Six Week Program Exceeds Dreams, Opens Opportunities

Washington, D.C. Felix German Contreras, age 22, is a second-year student at Atlantic Cape Community College in New Jersey on a sure-footed path to health sciences.

New Jersey State Phi Theta Kappa Honor Society President. Atlantic City Boys and Girls Club Staff Assistant. Medical school-bound.

Who knew this was possible for the six-year-old Dominican boy who immigrated to Atlantic City in 1996. His father, a biochemical engineer, discovered his experience did not translate laterally to the U.S. and settled for casino employment. His mother, a high school graduate, is a beauty school-trained cosmetologist who enjoys styling hair.

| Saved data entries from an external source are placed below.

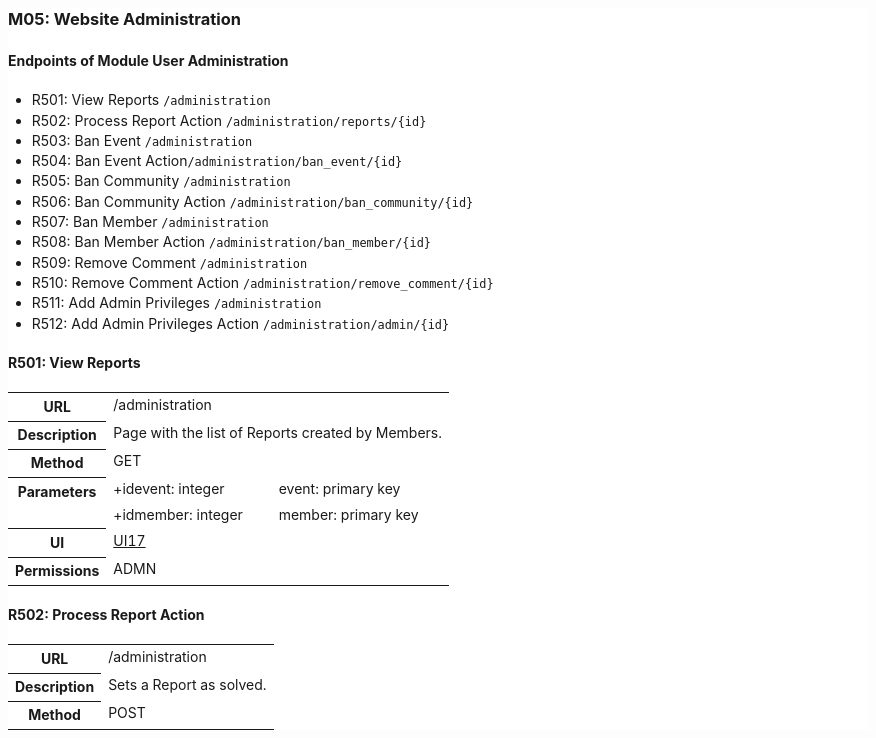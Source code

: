 ### M05: Website Administration

#### Endpoints of Module User Administration

* R501: View Reports `/administration`
* R502: Process Report Action `/administration/reports/{id}`
* R503: Ban Event `/administration`
* R504: Ban Event Action`/administration/ban_event/{id}`
* R505: Ban Community `/administration`
* R506: Ban Community Action `/administration/ban_community/{id}`
* R507: Ban Member `/administration`
* R508: Ban Member Action `/administration/ban_member/{id}`
* R509: Remove Comment `/administration`
* R510: Remove Comment Action `/administration/remove_comment/{id}`
* R511: Add Admin Privileges `/administration`
* R512: Add Admin Privileges Action `/administration/admin/{id}`

####  R501: View Reports
<table>
<tr>
<th>URL</th>
<td colspan="2">/administration</td>
</tr>
<tr>
<th>Description</th>
<td colspan="2">Page with the list of Reports created by Members.</td>
</tr>
<tr>
<th>Method</th>
<td colspan="2">GET</td>
</tr>
<tr>
<th rowspan="2">Parameters</th>
<td>+idevent: integer</td>
<td>event: primary key</td>
</tr>
<tr>
<td>+idmember: integer</td>
<td>member: primary key</td>
</tr>
<th>UI</th>
<td colspan="2"><a href="https://raw.githubusercontent.com/LastLombax/lbaw1714/master/Deliverables/Interfaces'%20screenshots/adminZone.png?token=AYlAMQ7YLKPNMGNPaHYRWumxluzgHX-Dks5a1HeQwA%3D%3D">UI17</a></td>
<tr>
<th>Permissions</th>
<td colspan="2">ADMN</td>
</tr>
</table>

####  R502: Process Report Action
<table>
<tr>
<th>URL</th>
<td colspan="2">/administration</td>
</tr>
<tr>
<th>Description</th>
<td colspan="2">Sets a Report as solved.</td>
</tr>
<tr>
<th>Method</th>
<td colspan="2">POST</td>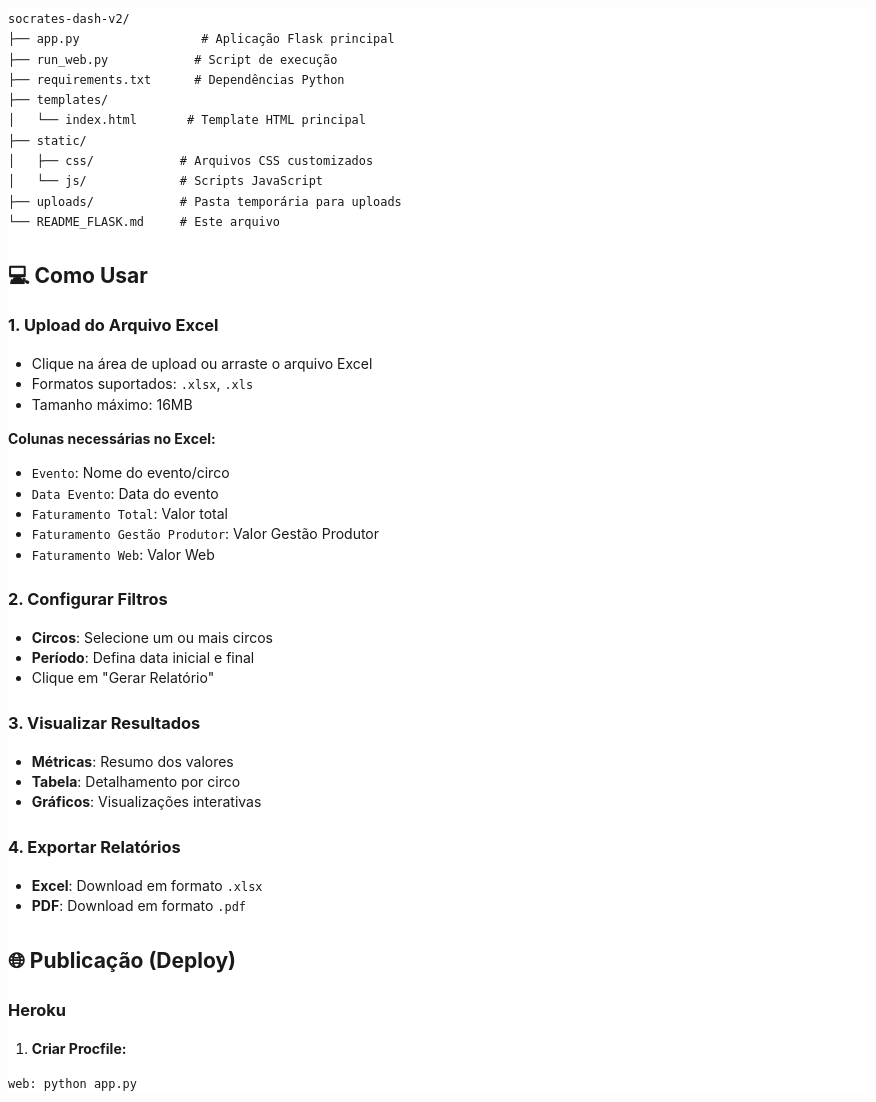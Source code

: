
 ```
socrates-dash-v2/
├── app.py                 # Aplicação Flask principal
├── run_web.py            # Script de execução
├── requirements.txt      # Dependências Python
├── templates/
│   └── index.html       # Template HTML principal
├── static/
│   ├── css/            # Arquivos CSS customizados
│   └── js/             # Scripts JavaScript
├── uploads/            # Pasta temporária para uploads
└── README_FLASK.md     # Este arquivo
```

## 💻 Como Usar

### 1. Upload do Arquivo Excel

- Clique na área de upload ou arraste o arquivo Excel
- Formatos suportados: `.xlsx`, `.xls`
- Tamanho máximo: 16MB

**Colunas necessárias no Excel:**
- `Evento`: Nome do evento/circo
- `Data Evento`: Data do evento
- `Faturamento Total`: Valor total
- `Faturamento Gestão Produtor`: Valor Gestão Produtor
- `Faturamento Web`: Valor Web

### 2. Configurar Filtros

- **Circos**: Selecione um ou mais circos
- **Período**: Defina data inicial e final
- Clique em "Gerar Relatório"

### 3. Visualizar Resultados

- **Métricas**: Resumo dos valores
- **Tabela**: Detalhamento por circo
- **Gráficos**: Visualizações interativas

### 4. Exportar Relatórios

- **Excel**: Download em formato `.xlsx`
- **PDF**: Download em formato `.pdf`

## 🌐 Publicação (Deploy)

### Heroku

1. **Criar Procfile:**
```
web: python app.py
```
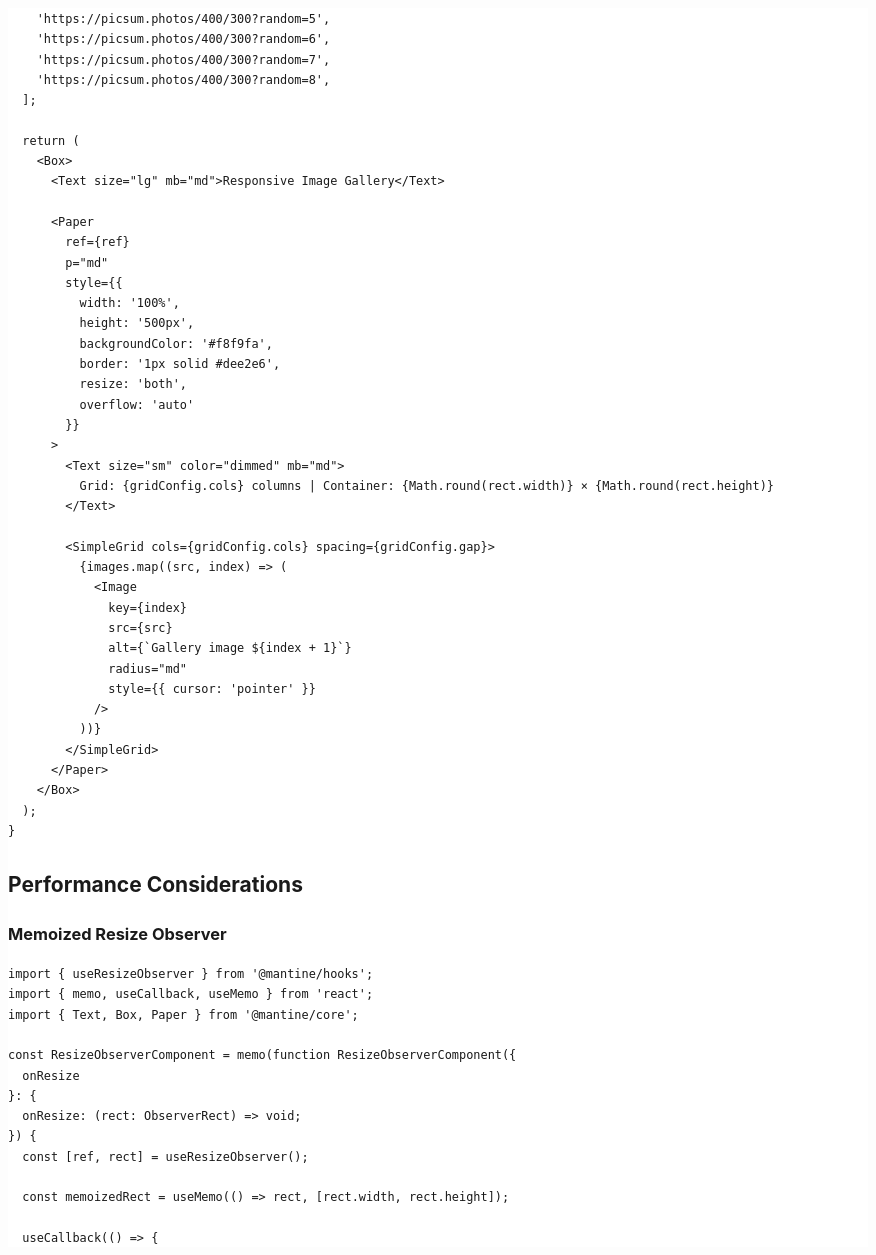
 ```tsx
    'https://picsum.photos/400/300?random=5',
    'https://picsum.photos/400/300?random=6',
    'https://picsum.photos/400/300?random=7',
    'https://picsum.photos/400/300?random=8',
  ];

  return (
    <Box>
      <Text size="lg" mb="md">Responsive Image Gallery</Text>
      
      <Paper
        ref={ref}
        p="md"
        style={{
          width: '100%',
          height: '500px',
          backgroundColor: '#f8f9fa',
          border: '1px solid #dee2e6',
          resize: 'both',
          overflow: 'auto'
        }}
      >
        <Text size="sm" color="dimmed" mb="md">
          Grid: {gridConfig.cols} columns | Container: {Math.round(rect.width)} × {Math.round(rect.height)}
        </Text>
        
        <SimpleGrid cols={gridConfig.cols} spacing={gridConfig.gap}>
          {images.map((src, index) => (
            <Image
              key={index}
              src={src}
              alt={`Gallery image ${index + 1}`}
              radius="md"
              style={{ cursor: 'pointer' }}
            />
          ))}
        </SimpleGrid>
      </Paper>
    </Box>
  );
}
```

## Performance Considerations

### Memoized Resize Observer

```tsx
import { useResizeObserver } from '@mantine/hooks';
import { memo, useCallback, useMemo } from 'react';
import { Text, Box, Paper } from '@mantine/core';

const ResizeObserverComponent = memo(function ResizeObserverComponent({ 
  onResize 
}: { 
  onResize: (rect: ObserverRect) => void; 
}) {
  const [ref, rect] = useResizeObserver();

  const memoizedRect = useMemo(() => rect, [rect.width, rect.height]);

  useCallback(() => {
```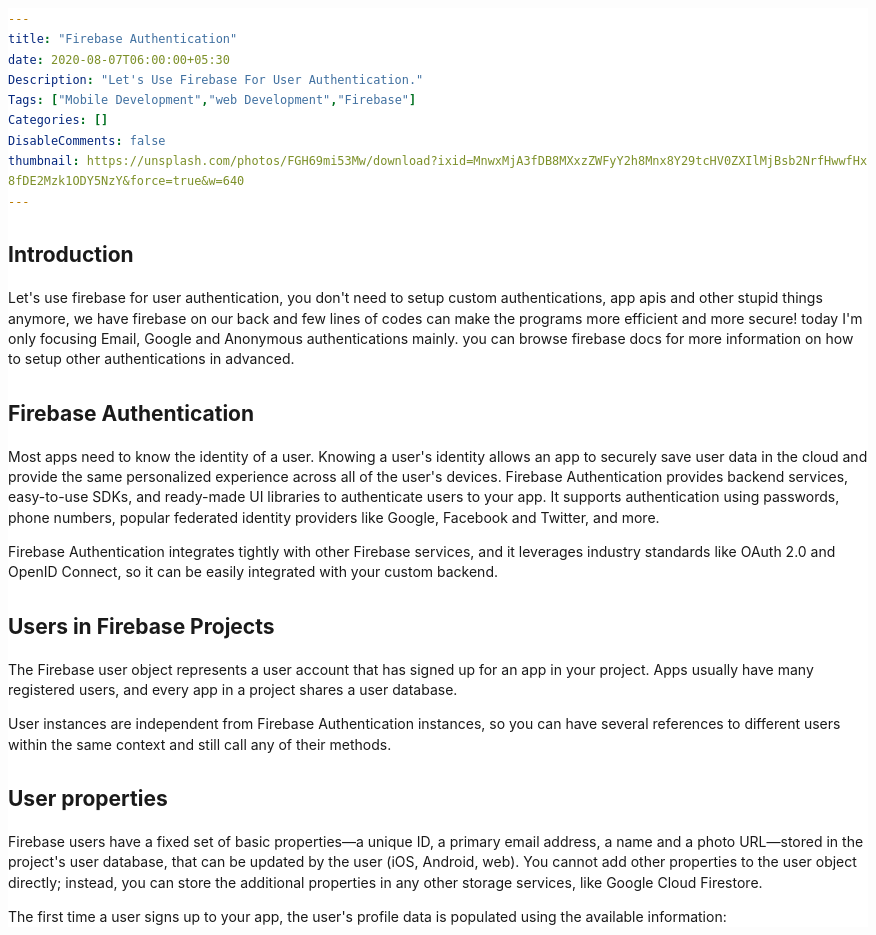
 ```yaml
---
title: "Firebase Authentication"
date: 2020-08-07T06:00:00+05:30
Description: "Let's Use Firebase For User Authentication."
Tags: ["Mobile Development","web Development","Firebase"]
Categories: []
DisableComments: false
thumbnail: https://unsplash.com/photos/FGH69mi53Mw/download?ixid=MnwxMjA3fDB8MXxzZWFyY2h8Mnx8Y29tcHV0ZXIlMjBsb2NrfHwwfHx8fDE2Mzk1ODY5NzY&force=true&w=640
---
```


## Introduction

Let's use firebase for user authentication, you don't need to setup custom authentications, app apis and other stupid things anymore, we have firebase on our back and few lines of codes can make the programs more efficient and more secure! today I'm only focusing Email, Google and Anonymous authentications mainly. you can browse firebase docs for more information on how to setup other authentications in advanced.

## Firebase Authentication

Most apps need to know the identity of a user. Knowing a user's identity allows an app to securely save user data in the cloud and provide the same personalized experience across all of the user's devices.
Firebase Authentication provides backend services, easy-to-use SDKs, and ready-made UI libraries to authenticate users to your app. It supports authentication using passwords, phone numbers, popular federated identity providers like Google, Facebook and Twitter, and more.

Firebase Authentication integrates tightly with other Firebase services, and it leverages industry standards like OAuth 2.0 and OpenID Connect, so it can be easily integrated with your custom backend.

## Users in Firebase Projects

The Firebase user object represents a user account that has signed up for an app in your project. Apps usually have many registered users, and every app in a project shares a user database.

User instances are independent from Firebase Authentication instances, so you can have several references to different users within the same context and still call any of their methods.

## User properties

Firebase users have a fixed set of basic properties—a unique ID, a primary email address, a name and a photo URL—stored in the project's user database, that can be updated by the user (iOS, Android, web). You cannot add other properties to the user object directly; instead, you can store the additional properties in any other storage services, like Google Cloud Firestore.

The first time a user signs up to your app, the user's profile data is populated using the available information:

A naturalized U.S. citizen at 17, Contreras watched his neighborhood friends wither under the weight of harsh challenges. Four of them were lost to drug abuse, incarceration and death. Peter, his closest friend since age seven died from a heroin overdose in 2012.

"Wasn't this move to America supposed to open a brighter future?" he wondered. The situations could easily create more doubt than possibilities for Contreras who describes himself in a desperate search for that "catalyst to achieve."

One late night in early 2012, Contreras, a calculus and chemistry whiz, tapped a few keystrokes that redirected his fate. A Google search for "medical summer program" returned the life-changing link SMDEP Summer Medical and Dental Education Program.

The Summer Medical and Dental Education Program is a free, six-week academic enrichment program sponsored by the Robert Wood Johnson Foundation. The intensive program which offers tuition, housing and meals at 12 university sites across the country equips college freshman and sophomores from underrepresented backgrounds to pursue careers in medicine or dentistry.

Contreras applied and was accepted by SMDEP at the Yale University site. The rigorous science, math and medical school preparation was accompanied by workshops to improve reading and writing skills. Contreras admits the training helped him clear hurdles around English as his second language.

Encouraged by a site advisor to "step up his game," Contreras read six novels in six months, turning the corner on a newly found love for English.